Beyond the microscope: uncovering the secret strategies of a parasitic worm
Join us for the Leeuwenhoek Prize Lecture given by the 2023 winner Professor Joanne P Webster.
Zoonoses, diseases transmitted between animals and humans, pose a critical global health threat. Increased migration, changing agricultural practices and climate, all enhance the spread of infectious agents among humans and animals, facilitating co-infection and genetic exchange, creating new genotypes.
Schistosomiasis is a major Neglected Tropical Disease, with over 250 million people currently infected and untold millions of livestock. Despite over two decades of human mass drug administration, the burden of schistosomiasis remains extremely high in certain regions. Whilst animal hosts are acknowledged as zoonotic reservoirs across Asia, elsewhere any zoonotic component of schistosomiasis transmission and its implications for disease control has, until now, been largely ignored. This is true of both Schistosoma mansoni, but also notably, S. haematobium, which was assumed to be an exclusively human infection – and thus amenable to elimination by targeting treatment of humans alone.
Here Professor Joanne Webster will present some of her and her team’s recent research revealing widespread viable hybridization between schistosome species of humans with those of livestock throughout Africa and beyond and their roles in disease persistence. This work raises profound epidemiological and evolutionary implications regarding the One Health control strategies needed, as well as for pathogen transmission dynamics in general in our rapidly changing world.
Professor Joanne P Webster FMedSci is Professor of Parasitic Diseases at the Royal Veterinary College and Heads their Pathogen Flow in Ecosystems strategic grouping. Joanne is also Director of the London Centre for Neglected Tropical Disease Research and Professor of Infectious Diseases at Imperial College London's Faculty of Medicine.

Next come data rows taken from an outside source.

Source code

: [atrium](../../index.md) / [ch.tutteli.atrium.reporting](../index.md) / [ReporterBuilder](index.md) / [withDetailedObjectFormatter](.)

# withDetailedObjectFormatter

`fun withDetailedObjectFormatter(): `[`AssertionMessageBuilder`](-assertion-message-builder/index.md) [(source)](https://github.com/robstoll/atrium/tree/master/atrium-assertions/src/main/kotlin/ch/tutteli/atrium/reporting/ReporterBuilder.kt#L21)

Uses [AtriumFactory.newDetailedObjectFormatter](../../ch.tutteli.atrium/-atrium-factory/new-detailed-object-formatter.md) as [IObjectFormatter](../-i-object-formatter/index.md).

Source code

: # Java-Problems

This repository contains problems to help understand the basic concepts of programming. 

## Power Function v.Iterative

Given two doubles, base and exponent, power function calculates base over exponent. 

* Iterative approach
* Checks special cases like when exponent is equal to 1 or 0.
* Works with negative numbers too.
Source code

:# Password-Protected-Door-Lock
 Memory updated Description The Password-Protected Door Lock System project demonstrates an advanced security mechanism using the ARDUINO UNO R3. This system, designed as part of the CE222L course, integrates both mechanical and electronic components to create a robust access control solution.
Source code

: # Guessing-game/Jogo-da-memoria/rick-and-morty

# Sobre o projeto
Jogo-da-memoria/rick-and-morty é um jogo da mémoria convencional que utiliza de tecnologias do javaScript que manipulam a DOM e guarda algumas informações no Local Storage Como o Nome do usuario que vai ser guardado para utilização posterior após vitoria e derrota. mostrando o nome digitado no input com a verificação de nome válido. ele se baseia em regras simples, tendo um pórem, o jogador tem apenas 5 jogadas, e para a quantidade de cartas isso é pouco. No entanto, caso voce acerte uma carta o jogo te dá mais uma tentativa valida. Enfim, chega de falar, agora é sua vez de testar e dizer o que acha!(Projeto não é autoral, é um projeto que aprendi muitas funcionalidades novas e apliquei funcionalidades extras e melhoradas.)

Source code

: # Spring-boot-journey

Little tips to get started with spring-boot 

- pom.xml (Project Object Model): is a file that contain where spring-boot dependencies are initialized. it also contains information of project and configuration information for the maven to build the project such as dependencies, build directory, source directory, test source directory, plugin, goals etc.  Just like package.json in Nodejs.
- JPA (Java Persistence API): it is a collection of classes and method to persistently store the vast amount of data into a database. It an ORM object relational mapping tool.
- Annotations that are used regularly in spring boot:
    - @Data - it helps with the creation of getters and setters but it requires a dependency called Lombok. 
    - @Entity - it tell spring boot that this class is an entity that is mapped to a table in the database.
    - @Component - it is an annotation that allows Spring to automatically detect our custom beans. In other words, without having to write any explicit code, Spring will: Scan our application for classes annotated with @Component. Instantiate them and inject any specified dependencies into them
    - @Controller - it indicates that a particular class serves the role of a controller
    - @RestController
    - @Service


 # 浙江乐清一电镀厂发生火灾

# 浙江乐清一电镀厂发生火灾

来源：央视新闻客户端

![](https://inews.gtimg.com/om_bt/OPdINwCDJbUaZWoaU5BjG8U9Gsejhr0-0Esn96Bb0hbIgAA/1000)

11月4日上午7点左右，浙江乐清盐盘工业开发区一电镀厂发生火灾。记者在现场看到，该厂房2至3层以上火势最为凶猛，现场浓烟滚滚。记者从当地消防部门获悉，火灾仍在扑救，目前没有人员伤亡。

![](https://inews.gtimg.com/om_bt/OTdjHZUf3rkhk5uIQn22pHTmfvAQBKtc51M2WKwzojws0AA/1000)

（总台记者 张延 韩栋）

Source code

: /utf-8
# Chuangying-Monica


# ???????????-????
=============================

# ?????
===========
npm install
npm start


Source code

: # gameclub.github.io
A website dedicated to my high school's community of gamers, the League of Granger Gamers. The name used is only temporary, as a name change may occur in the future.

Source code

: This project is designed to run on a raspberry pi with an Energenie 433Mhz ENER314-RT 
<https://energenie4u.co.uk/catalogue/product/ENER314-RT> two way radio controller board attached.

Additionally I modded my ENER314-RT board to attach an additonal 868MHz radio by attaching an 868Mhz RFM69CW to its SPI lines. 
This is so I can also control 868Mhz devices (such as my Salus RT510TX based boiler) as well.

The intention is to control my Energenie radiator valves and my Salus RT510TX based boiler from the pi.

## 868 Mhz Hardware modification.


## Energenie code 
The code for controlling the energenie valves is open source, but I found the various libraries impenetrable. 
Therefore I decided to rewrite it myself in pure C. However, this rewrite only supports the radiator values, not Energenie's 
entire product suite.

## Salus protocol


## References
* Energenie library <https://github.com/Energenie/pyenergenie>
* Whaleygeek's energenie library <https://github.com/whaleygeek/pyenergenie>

Joanne’s Doctoral research at Oxford University focused on zoonotic disease within the UK, including initiating novel work on the impact of Toxoplasma gondii on host behaviour and its association with chronic disease across humans and animals. After a year working as an NHS Clinical Scientist, Joanne returned to Oxford University as a postdoctoral Fellow, EPA Cephalosporin Junior Research Fellow, Lecturer in Infectious Diseases and as a Royal Society University Research Fellow (URF). During this period Joanne expanded the scope of her work to encompass global health and disease control across Africa and Asia. Joanne accepted a Readership/Chair at Imperial College in 2003 to serve as co-Director of the Schistosomiasis Control Initiative from its inauguration, responsible for the design, implementation and evaluation of sustainable mass drug administration disease control programmes across Africa. In 2014, Joanne joined the RVC, as director of their Centre for Emerging, Endemic and Exotic Diseases, to further expand her One Health activities.